<<<<
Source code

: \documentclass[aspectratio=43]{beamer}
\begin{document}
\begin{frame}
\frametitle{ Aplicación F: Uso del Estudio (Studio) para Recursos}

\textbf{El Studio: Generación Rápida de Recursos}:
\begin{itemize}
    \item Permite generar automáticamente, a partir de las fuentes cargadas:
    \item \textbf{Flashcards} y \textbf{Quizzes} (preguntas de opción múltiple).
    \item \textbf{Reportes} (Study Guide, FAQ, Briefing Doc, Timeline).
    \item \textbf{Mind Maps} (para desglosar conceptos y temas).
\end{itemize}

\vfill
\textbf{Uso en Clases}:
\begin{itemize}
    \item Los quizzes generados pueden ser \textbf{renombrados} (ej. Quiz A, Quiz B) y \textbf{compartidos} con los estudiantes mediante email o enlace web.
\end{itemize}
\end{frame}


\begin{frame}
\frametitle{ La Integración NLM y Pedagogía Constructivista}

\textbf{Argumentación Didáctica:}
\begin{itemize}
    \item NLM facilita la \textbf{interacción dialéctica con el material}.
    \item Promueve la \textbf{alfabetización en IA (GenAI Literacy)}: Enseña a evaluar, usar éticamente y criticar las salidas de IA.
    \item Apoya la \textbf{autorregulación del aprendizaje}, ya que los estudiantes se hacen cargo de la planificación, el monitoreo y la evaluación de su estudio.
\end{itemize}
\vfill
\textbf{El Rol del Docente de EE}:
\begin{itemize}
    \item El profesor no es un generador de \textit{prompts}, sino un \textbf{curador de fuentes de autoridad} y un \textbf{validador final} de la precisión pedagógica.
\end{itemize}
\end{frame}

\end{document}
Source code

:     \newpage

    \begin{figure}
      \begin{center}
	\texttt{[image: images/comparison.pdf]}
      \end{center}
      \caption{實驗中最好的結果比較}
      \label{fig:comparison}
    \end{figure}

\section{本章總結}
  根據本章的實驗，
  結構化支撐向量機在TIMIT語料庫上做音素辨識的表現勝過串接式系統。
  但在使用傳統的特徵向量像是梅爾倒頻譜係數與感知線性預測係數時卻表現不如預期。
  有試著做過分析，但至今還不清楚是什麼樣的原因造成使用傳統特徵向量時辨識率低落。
>>>>
**Work to complete:**
The expected answer is the lines from the one containing "NLM facilita la" through the end of the material, reproduced exactly with both ends kept.

**The completed task:**
    \item NLM facilita la \textbf{interacción dialéctica con el material}.
    \item Promueve la \textbf{alfabetización en IA (GenAI Literacy)}: Enseña a evaluar, usar éticamente y criticar las salidas de IA.
    \item Apoya la \textbf{autorregulación del aprendizaje}, ya que los estudiantes se hacen cargo de la planificación, el monitoreo y la evaluación de su estudio.
\end{itemize}
\vfill
\textbf{El Rol del Docente de EE}:
\begin{itemize}
    \item El profesor no es un generador de \textit{prompts}, sino un \textbf{curador de fuentes de autoridad} y un \textbf{validador final} de la precisión pedagógica.
\end{itemize}
\end{frame}

\end{document}
Source code

:     \newpage

    \begin{figure}
      \begin{center}
	\texttt{[image: images/comparison.pdf]}
      \end{center}
      \caption{實驗中最好的結果比較}
      \label{fig:comparison}
    \end{figure}

\section{本章總結}
  根據本章的實驗，
  結構化支撐向量機在TIMIT語料庫上做音素辨識的表現勝過串接式系統。
  但在使用傳統的特徵向量像是梅爾倒頻譜係數與感知線性預測係數時卻表現不如預期。
  有試著做過分析，但至今還不清楚是什麼樣的原因造成使用傳統特徵向量時辨識率低落。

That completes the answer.